We cannot begin with complete doubt. We must begin with all the prejudices which we actually have when we enter upon the study of philosophy. These prejudices are not to be dispelled by a maxim, for they are things which it does not occur to us can be questioned. Hence the initial skepticism will be a mere self-deception, and not real doubt. . . . A person may, it is true, in the course of his studies, find reason to doubt what he began by believing; but in that case he doubts because he has a positive reason for it, and not on account of the Cartesian maxim. Let us not pretend to doubt in philosophy what we do not doubt in our hearts. (in Stuhr 2000, 55)

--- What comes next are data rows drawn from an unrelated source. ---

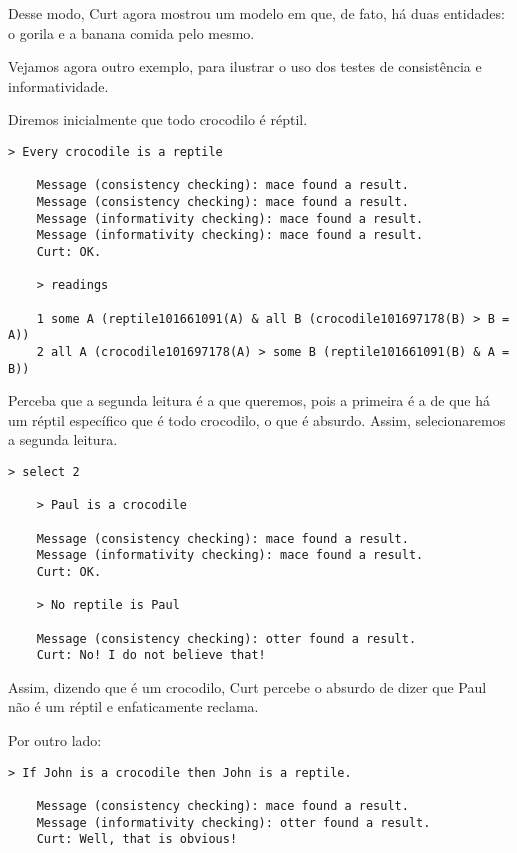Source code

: 	Desse modo, Curt agora mostrou um modelo em que, de fato, há duas entidades: o gorila  e a banana comida pelo mesmo.
	
	Vejamos agora outro exemplo, para ilustrar o uso dos testes de consistência e informatividade.
	
	Diremos inicialmente que todo crocodilo é réptil.
	
	\begin{Verbatim}[fontseries=b,gobble=1]
	> Every crocodile is a reptile
	
	Message (consistency checking): mace found a result.
	Message (consistency checking): mace found a result.
	Message (informativity checking): mace found a result.
	Message (informativity checking): mace found a result.
	Curt: OK.
	
	> readings
	
	1 some A (reptile101661091(A) & all B (crocodile101697178(B) > B = A))
	2 all A (crocodile101697178(A) > some B (reptile101661091(B) & A = B))
	\end{Verbatim}
	
	Perceba que a segunda leitura é a que queremos, pois a primeira é a de que há um réptil específico que é todo crocodilo, o que é absurdo. Assim, selecionaremos a segunda leitura.
	
	\begin{Verbatim}[fontseries=b,gobble=1]
	> select 2
	
	> Paul is a crocodile
	
	Message (consistency checking): mace found a result.
	Message (informativity checking): mace found a result.
	Curt: OK.
	
	> No reptile is Paul
	
	Message (consistency checking): otter found a result.
	Curt: No! I do not believe that!
	\end{Verbatim}

	Assim, dizendo que  é um crocodilo, Curt percebe o absurdo de dizer que Paul não é um réptil e enfaticamente reclama.
	
	Por outro lado:
	
	\begin{Verbatim}[fontseries=b,gobble=1]
	> If John is a crocodile then John is a reptile.
	
	Message (consistency checking): mace found a result.
	Message (informativity checking): otter found a result.
	Curt: Well, that is obvious!
	\end{Verbatim}
	

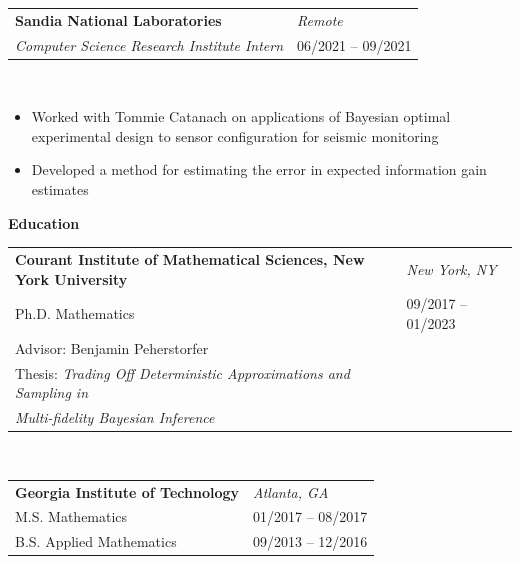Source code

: \documentclass{article}
\begin{document}
\begin{tabular}{p{4.8in}p{2in}}
    \bf{Sandia National Laboratories} & \emph{Remote}\\
    \emph{Computer Science Research Institute Intern} & 06/2021 -- 09/2021 \\
\end{tabular}
\vspace{-0.2in}
\begin{minipage}{0.03\textwidth}
~\\
\end{minipage}
\begin{minipage}{0.7\textwidth}
\begin{itemize}[label=\raisebox{0.25ex}{\tiny$\bullet$}]
    \item Worked with Tommie Catanach on applications of Bayesian optimal experimental design to sensor configuration for seismic monitoring
    \item Developed a method for estimating the error in expected information gain estimates
\end{itemize}
\end{minipage}


\vspace{0.4in}

{\Large\bf Education} \hrulefill \\

\begin{tabular}{p{4.8in}p{2in}}
    \bf{Courant Institute of Mathematical Sciences, New York University}  & \emph{New York, NY} \\
    Ph.D. Mathematics & 09/2017 -- 01/2023 \\
    Advisor: Benjamin Peherstorfer & \\
    Thesis: \emph{Trading Off Deterministic Approximations and Sampling in}\\ \hspace{0.45in} \emph{Multi-fidelity Bayesian Inference} & 
\end{tabular}
~\\

\begin{tabular}{p{4.8in}p{2in}}
    \bf{Georgia Institute of Technology} & \emph{Atlanta, GA}\\
    M.S. Mathematics & 01/2017 -- 08/2017 \\
    B.S. Applied Mathematics & 09/2013 -- 12/2016 \\
\end{tabular}

\vspace{0.25in}
\newpage
\end{document}

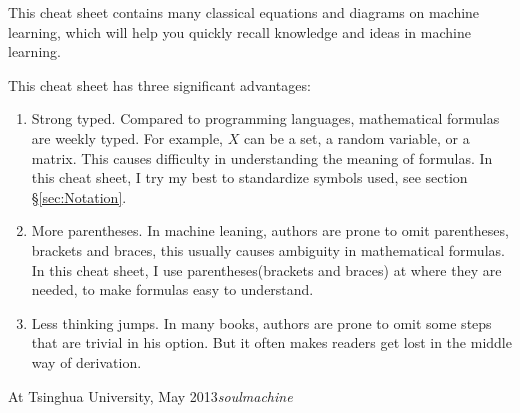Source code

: %
%

\preface

This cheat sheet contains many classical equations and diagrams on machine learning, which will help you quickly recall knowledge and ideas in machine learning.

This cheat sheet has three significant advantages:
\begin{enumerate}
\item Strong typed. Compared to programming languages, mathematical formulas are weekly typed. For example, $X$ can be a set, a random variable, or a matrix. This causes difficulty in understanding the meaning of formulas. In this cheat sheet, I try my best to standardize symbols used, see section \S \ref{sec:Notation}.
\item More parentheses. In machine leaning, authors are prone to omit parentheses, brackets and braces,  this usually causes ambiguity in mathematical formulas. In this cheat sheet, I use parentheses(brackets and braces) at where they are needed, to make formulas easy to understand.
\item Less thinking jumps. In many books, authors are prone to omit some steps that are trivial in his option. But it often makes readers get lost in the middle way of derivation.
\end{enumerate}

\vspace{\baselineskip}
\begin{flushright}\noindent
At Tsinghua University, May 2013\hfill {\it soulmachine} \\
\end{flushright}


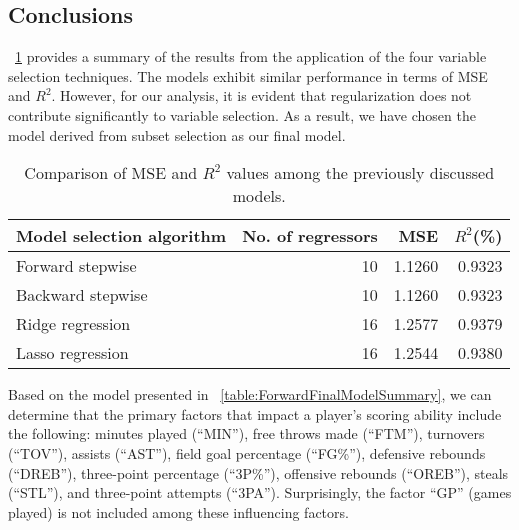 \subsection{Conclusions}

\Tab~\ref{table:RegEvalParams} provides a summary of the results from the application of the four variable selection techniques.
The models exhibit similar performance in terms of MSE and $R^2$. 
However, for our analysis, it is evident that regularization does not contribute significantly to variable selection. 
As a result, we have chosen the model derived from subset selection as our final model.

\begin{table}[h]
	\centering
	\begin{tabular}{|| l | r | r | r ||} 
		\hline
		Model selection algorithm & No. of regressors & MSE & $R^2$(\%) \\
		\hline
		\hline
		Forward stepwise & 10 & 1.1260 & 0.9323 \\
		\hline
		Backward stepwise & 10 & 1.1260 & 0.9323 \\
		\hline
		Ridge regression & 16 & 1.2577 & 0.9379 \\
		\hline
		Lasso regression & 16 & 1.2544 & 0.9380 \\
		\hline
	\end{tabular}
	\caption{Comparison of MSE and $R^2$ values among the previously discussed models.}
	\label{table:RegEvalParams}
\end{table}

Based on the model presented in \Tab~\ref{table:ForwardFinalModelSummary}, we can determine that the primary factors that impact a player's scoring ability include the following: minutes played (``MIN''), free throws made (``FTM''), turnovers (``TOV''), assists (``AST''), field goal percentage (``FG\%''), defensive rebounds (``DREB''), three-point percentage (``3P\%''), offensive rebounds (``OREB''), steals (``STL''), and three-point attempts (``3PA'').
Surprisingly, the factor ``GP'' (games played) is not included among these influencing factors.
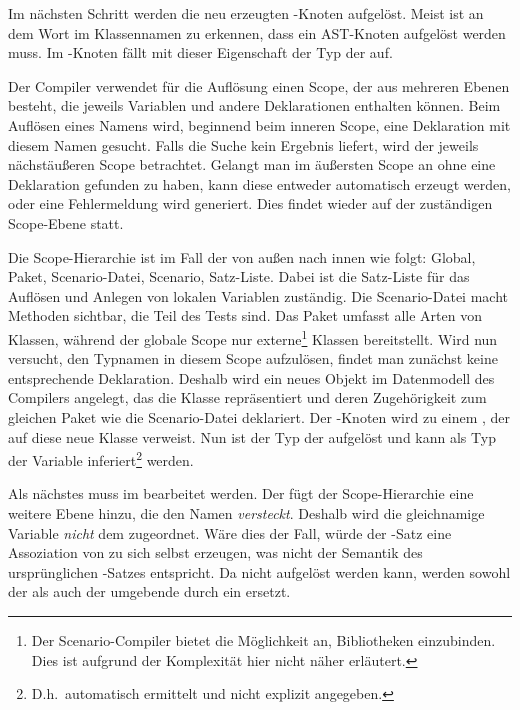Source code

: 

Im nächsten Schritt werden die neu erzeugten -Knoten aufgelöst.
Meist ist an dem Wort  im Klassennamen zu erkennen, dass ein AST-Knoten aufgelöst werden muss.
Im -Knoten fällt mit dieser Eigenschaft der Typ der  auf.

Der Compiler verwendet für die Auflösung einen Scope, der aus mehreren Ebenen besteht, die jeweils Variablen und andere Deklarationen enthalten können.
Beim Auflösen eines Namens wird, beginnend beim inneren Scope, eine Deklaration mit diesem Namen gesucht.
Falls die Suche kein Ergebnis liefert, wird der jeweils nächstäußeren Scope betrachtet.
Gelangt man im äußersten Scope an ohne eine Deklaration gefunden zu haben,
kann diese entweder automatisch erzeugt werden, oder eine Fehlermeldung wird generiert.
Dies findet wieder auf der zuständigen Scope-Ebene statt.

Die Scope-Hierarchie ist im Fall der  von außen nach innen wie folgt:
Global, Paket, Scenario-Datei, Scenario, Satz-Liste.
Dabei ist die Satz-Liste für das Auflösen und Anlegen von lokalen Variablen zuständig.
Die Scenario-Datei macht Methoden sichtbar, die Teil des Tests sind.
Das Paket umfasst alle Arten von Klassen, während der globale Scope nur externe\footnote{Der Scenario-Compiler bietet die Möglichkeit an, Bibliotheken einzubinden.
Dies ist aufgrund der Komplexität hier nicht näher erläutert.} Klassen bereitstellt.
Wird nun versucht, den Typnamen  in diesem Scope aufzulösen,
findet man zunächst keine entsprechende Deklaration.
Deshalb wird ein neues Objekt im Datenmodell des Compilers angelegt,
das die Klasse  repräsentiert und deren Zugehörigkeit zum gleichen Paket wie die Scenario-Datei deklariert.
Der -Knoten wird zu einem , der auf diese neue Klasse verweist.
Nun ist der Typ der  aufgelöst und kann als Typ der Variable  inferiert\footnote{D.h.\ automatisch ermittelt und nicht explizit angegeben.} werden.

Als nächstes muss  im  bearbeitet werden.
Der  fügt der Scope-Hierarchie eine weitere Ebene hinzu, die den Namen  \emph{versteckt}.
Deshalb wird die gleichnamige Variable \emph{nicht} dem  zugeordnet.
Wäre dies der Fall, würde der -Satz eine Assoziation von  zu sich selbst erzeugen,
was nicht der Semantik des ursprünglichen -Satzes entspricht.
Da  nicht aufgelöst werden kann, werden sowohl der  als auch der umgebende  durch ein  ersetzt.

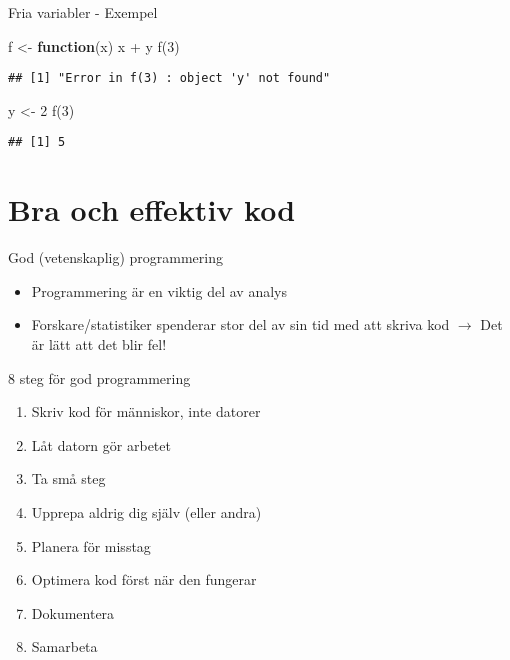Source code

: \documentclass[
  11pt,
  ignorenonframetext,
]{beamer}
\newenvironment{Shaded}{\begin{snugshade}}{\end{snugshade}}
\newcommand{\ControlFlowTok}[1]{\textcolor[rgb]{0.13,0.29,0.53}{\textbf{#1}}}
\newcommand{\DecValTok}[1]{\textcolor[rgb]{0.00,0.00,0.81}{#1}}
\newcommand{\FunctionTok}[1]{\textcolor[rgb]{0.00,0.00,0.00}{#1}}
\newcommand{\NormalTok}[1]{#1}
\newcommand{\OtherTok}[1]{\textcolor[rgb]{0.56,0.35,0.01}{#1}}
\newcommand{\SpecialCharTok}[1]{\textcolor[rgb]{0.00,0.00,0.00}{#1}}
\providecommand{\tightlist}{%
  \setlength{\itemsep}{0pt}\setlength{\parskip}{0pt}}
\begin{document}
\begin{frame}[fragile]{Fria variabler - Exempel}
\protect\hypertarget{fria-variabler---exempel}{}
\begin{Shaded}
\begin{Highlighting}[]
\NormalTok{f }\OtherTok{\textless{}{-}} \ControlFlowTok{function}\NormalTok{(x) x }\SpecialCharTok{+}\NormalTok{ y}
\FunctionTok{f}\NormalTok{(}\DecValTok{3}\NormalTok{)}
\end{Highlighting}
\end{Shaded}

\begin{verbatim}
## [1] "Error in f(3) : object 'y' not found"
\end{verbatim}

\begin{Shaded}
\begin{Highlighting}[]
\NormalTok{y }\OtherTok{\textless{}{-}} \DecValTok{2}
\FunctionTok{f}\NormalTok{(}\DecValTok{3}\NormalTok{)}
\end{Highlighting}
\end{Shaded}

\begin{verbatim}
## [1] 5
\end{verbatim}
\end{frame}

\hypertarget{bra-och-effektiv-kod}{%
\section{Bra och effektiv kod}\label{bra-och-effektiv-kod}}

\begin{frame}{God (vetenskaplig) programmering}
\protect\hypertarget{god-vetenskaplig-programmering}{}
\begin{itemize}
\tightlist
\item
  Programmering är en viktig del av analys
\item
  Forskare/statistiker spenderar stor del av sin tid med att skriva kod
  $\rightarrow$ Det är lätt att det blir fel!
\end{itemize}
\end{frame}

\begin{frame}{8 steg för god programmering}
\protect\hypertarget{steg-fuxf6r-god-programmering}{}
\begin{enumerate}
\tightlist
\item
  Skriv kod för människor, inte datorer
\item
  Låt datorn gör arbetet
\item
  Ta små steg
\item
  Upprepa aldrig dig själv (eller andra)
\item
  Planera för misstag
\item
  Optimera kod först när den fungerar
\item
  Dokumentera
\item
  Samarbeta
\end{enumerate}
\end{frame}
\end{document}
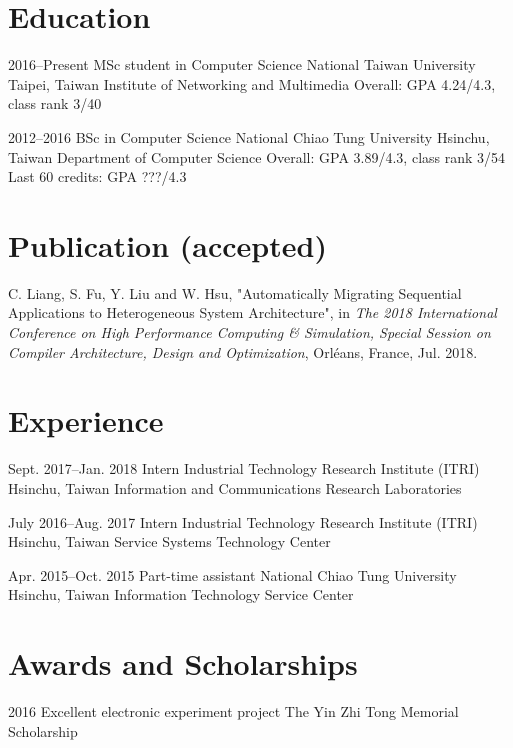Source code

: \documentclass[12pt,a4paper,sans,english]{moderncv}
\begin{document}
\makecvtitle

\section{Education}
    \cventry
        {2016--Present} %
        {MSc student in Computer Science} %
        {National Taiwan University} %
        {Taipei, Taiwan} %
        {Institute of Networking and Multimedia} %
        {Overall: GPA 4.24/4.3, class rank 3/40} %

    \cventry
        {2012--2016}
        {BSc in Computer Science}
        {National Chiao Tung University}
        {Hsinchu, Taiwan}
        {Department of Computer Science}
        {Overall: GPA 3.89/4.3, class rank 3/54\\Last 60 credits: GPA ???/4.3}
        
\section{Publication (accepted)}
    C. Liang, S. Fu, Y. Liu and W. Hsu, "Automatically Migrating Sequential Applications to Heterogeneous System Architecture", in \textit{The 2018 International Conference on High Performance Computing \& Simulation, Special Session on Compiler Architecture, Design and Optimization}, Orléans, France, Jul. 2018.

\section{Experience}
    \cventry
        {Sept. 2017--Jan. 2018} %
        {Intern} %
        {Industrial Technology Research Institute (ITRI)} %
        {Hsinchu, Taiwan} %
        {Information and Communications Research Laboratories} %
        {} %

    \cventry
        {July 2016--Aug. 2017}
        {Intern}
        {Industrial Technology Research Institute (ITRI)}
        {Hsinchu, Taiwan}
        {Service Systems Technology Center}
        {}
        
    \cventry
        {Apr. 2015--Oct. 2015}
        {Part-time assistant}
        {National Chiao Tung University}
        {Hsinchu, Taiwan}
        {Information Technology Service Center}
        {}
        
\section{Awards and Scholarships}
    \cventry
        {2016} %
        {Excellent electronic experiment project} %
        {The Yin Zhi Tong Memorial Scholarship} %
        {}
        {}
        {}
        
\end{document}
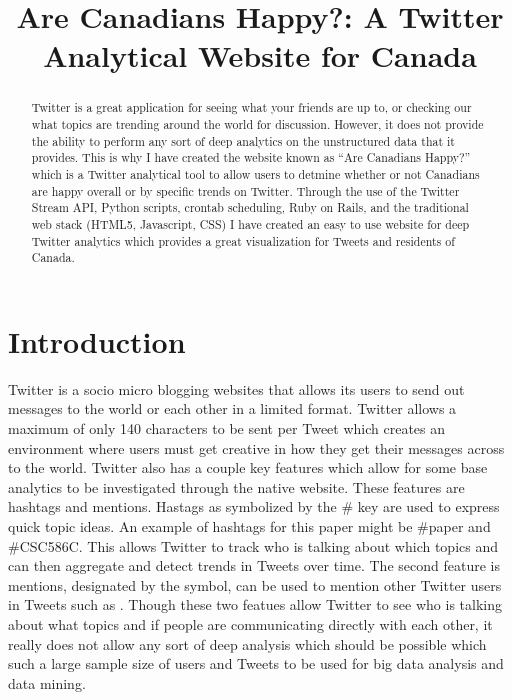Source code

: \documentclass[conference]{IEEEtran}
\begin{document}
\title{Are Canadians Happy?: A Twitter Analytical Website for Canada}

\author{
}

\maketitle


\begin{abstract}
Twitter is a great application for seeing what your friends are up to, or checking our
what topics are trending around the world for discussion. However, it does not provide the
ability to perform any sort of deep analytics on the unstructured data that it provides. This
is why I have created the website known as ``Are Canadians Happy?'' which is a Twitter
analytical tool to allow users to detmine whether or not Canadians are happy overall or
by specific trends on Twitter. Through the use of the Twitter Stream API, Python scripts,
crontab scheduling, Ruby on Rails, and the traditional web stack (HTML5, Javascript, CSS)
I have created an easy to use website for deep Twitter analytics which provides a great
visualization for Tweets and residents of Canada.
\end{abstract}


\section{Introduction}

Twitter is a socio micro blogging websites that allows its users to send out messages to the world or 
each other in a limited format. Twitter allows a maximum of only 140 characters to be sent per Tweet which
creates an environment where users must get creative in how they get their messages across to the world.
Twitter also has a couple key features which allow for some base analytics to be investigated through the
native website. These features are hashtags and mentions. Hastags as symbolized by the \# key are used to 
express quick topic ideas. An example of hashtags for this paper might be \#paper and \#CSC586C. This allows
Twitter to track who is talking about which topics and can then aggregate and detect trends in Tweets over time.
The second feature is mentions, designated by the \@ symbol, can be used to mention other Twitter users
in Tweets such as \@Yvonne. Though these two featues allow Twitter to see who is talking about what topics
and if people are communicating directly with each other, it really does not allow any sort of deep analysis
which should be possible which such a large sample size of users and Tweets to be used for big data analysis
and data mining.
\end{document}
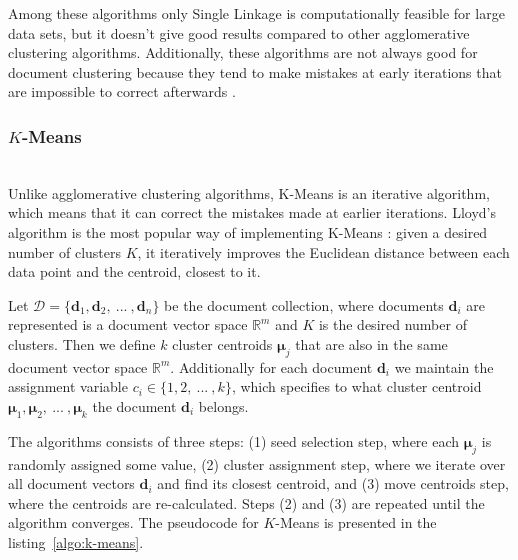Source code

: Among these algorithms only Single Linkage is computationally feasible
for large data sets, but it doesn't give good results compared to other
agglomerative clustering algorithms. Additionally, these algorithms
are not always good for document clustering because they tend to
make mistakes at early iterations that are impossible to correct
afterwards \cite{steinbach2000comparison}.



\subsubsection{$K$-Means} \label{sec:kmeans} \ \\

Unlike agglomerative clustering algorithms, K-Means is an iterative
algorithm, which means that it can correct the mistakes made
at earlier iterations. Lloyd's algorithm is the most popular way
of implementing K-Means \cite{xu2005survey}: given a desired number of clusters $K$,
it iteratively improves the Euclidean distance between each data
point and the centroid, closest to it.


Let $\mathcal D = \{  \mathbf d_1, \mathbf d_2, \ ... \ , \mathbf d_n \}$
be the document collection, where documents $\mathbf d_i$ are represented
is a document vector space $\mathbb R^m$ and $K$ is the desired
number of clusters. Then we define $k$ cluster centroids $\boldsymbol \mu_j$ that are
also in the same document vector space $\mathbb R^m$.
Additionally for each document $\mathbf d_i$ we maintain the assignment
variable $c_i \in \{ 1, 2, \ ... \ , k \}$, which specifies to what
cluster centroid $\boldsymbol \mu_1, \boldsymbol \mu_2, \ ... \ , \boldsymbol \mu_k$
the document $\mathbf d_i$ belongs.


The algorithms consists of three steps: (1) seed selection step,
where each $\boldsymbol \mu_j$ is randomly assigned some value,
(2) cluster assignment step, where we iterate over all document vectors
$\mathbf d_i$ and find its closest centroid, and (3)  move centroids step,
where the centroids are re-calculated. Steps (2) and (3) are repeated
until the algorithm converges. The pseudocode for $K$-Means is presented
in the listing~\ref{algo:k-means}.

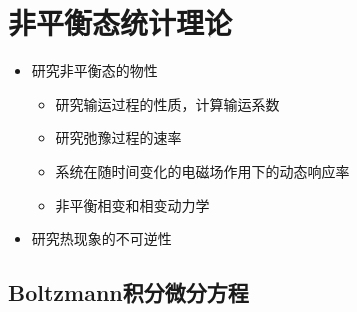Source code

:\chapter{非平衡态统计理论}

\begin{itemize}
    \item 研究非平衡态的物性
    \begin{itemize}
        \item 研究输运过程的性质，计算输运系数
        \item 研究弛豫过程的速率
        \item 系统在随时间变化的电磁场作用下的动态响应率
        \item 非平衡相变和相变动力学
    \end{itemize}
    \item 研究热现象的不可逆性
\end{itemize}

\section{Boltzmann积分微分方程}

Peirce distinguishes in this passage between real doubt and philosophical doubt, and argues for a symmetrical treatment of doubt and belief, with the understanding that the entertainment of either must be justified. One must have reasons to doubt, as well as to believe.10

Living and Working Together

These pragmatic antitheses are of importance for a pragmatist approach to ethics. The moral core intuitions of pragmatism revolve around the possibilities for living and working together. While consequentialists take collective happiness to be the moral touchstone and deontologists, the obliging character of moral norms, peaceful cohabitation and fruitful cooperation serve as the moral touchstone for pragmatism.11

This normative perspective sheds a specific light on the central (anti)theses of pragmatism. These can be seen as being directed against certain philosophical assumptions that often become, in practice, obstacles for fruitful cooperation. Because of their preoccupation with general and abstract truths, foundationalism and essentialism are often counterproductive—they distract attention from concrete problems and conflicts tied to particular times and places, which actually call for a measure of flexibility, hermeneutic tact, and context sensitivity. Dualism is counterproductive because it encourages “black-and-white” thinking, which brings conflicts to a head and leads debates to degenerate into unproductive boundary disputes or to get stuck in childish “does not”–“does too” exchanges. Skepticism, which cultivates philosophical doubt at the expense of real doubt, also forms an obstacle to a creative tackling of problems. Anyone who puts everything up for discussion will simply have no time left for the real problems of the moment.

Two “Progressive Problemshifts”

The moral point of reference of fruitful cooperation and peaceful cohabitation does not only shed light on the pragmatic antitheses and their internal relationship, but it also reinforces two progressive problemshifts that are characteristic for pragmatism. Because of its attention to the settlement of conflicts for the sake of further cooperation, pragmatism has always been interested as much in the process of (moral) inquiry as in its ready-made products (see Caspary 2000, 153). To promote the fairness and quality of the process of inquiry and deliberation, it is essential that all those concerned can have their say and that decisions are made on the basis of a careful consideration of all relevant conflicting moral claims and arguments.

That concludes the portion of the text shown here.